*** Opening Records for the task ***

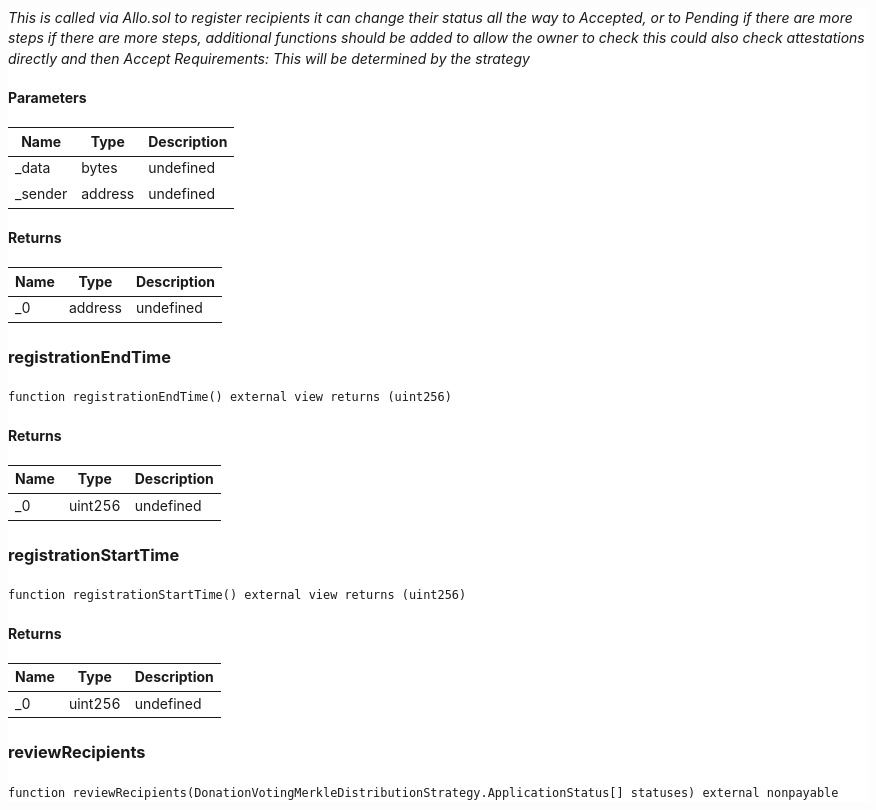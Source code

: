 *This is called via Allo.sol to register recipients      it can change their status all the way to Accepted, or to Pending if there are more steps      if there are more steps, additional functions should be added to allow the owner to check      this could also check attestations directly and then Accept Requirements: This will be determined by the strategy*

#### Parameters

| Name | Type | Description |
|---|---|---|
| _data | bytes | undefined |
| _sender | address | undefined |

#### Returns

| Name | Type | Description |
|---|---|---|
| _0 | address | undefined |

### registrationEndTime

```solidity
function registrationEndTime() external view returns (uint256)
```






#### Returns

| Name | Type | Description |
|---|---|---|
| _0 | uint256 | undefined |

### registrationStartTime

```solidity
function registrationStartTime() external view returns (uint256)
```






#### Returns

| Name | Type | Description |
|---|---|---|
| _0 | uint256 | undefined |

### reviewRecipients

```solidity
function reviewRecipients(DonationVotingMerkleDistributionStrategy.ApplicationStatus[] statuses) external nonpayable
```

*** Closing Records for the task ***

## [The task]
Please retype the records above starting with the line that contains "#### Parameters" and stopping after the last line, changing nothing.

## [Solution for this task]
#### Parameters

| Name | Type | Description |
|---|---|---|
| _data | bytes | undefined |
| _sender | address | undefined |

#### Returns

| Name | Type | Description |
|---|---|---|
| _0 | address | undefined |

### registrationEndTime

```solidity
function registrationEndTime() external view returns (uint256)
```






#### Returns

| Name | Type | Description |
|---|---|---|
| _0 | uint256 | undefined |

### registrationStartTime

```solidity
function registrationStartTime() external view returns (uint256)
```






#### Returns

| Name | Type | Description |
|---|---|---|
| _0 | uint256 | undefined |

### reviewRecipients

```solidity
function reviewRecipients(DonationVotingMerkleDistributionStrategy.ApplicationStatus[] statuses) external nonpayable
```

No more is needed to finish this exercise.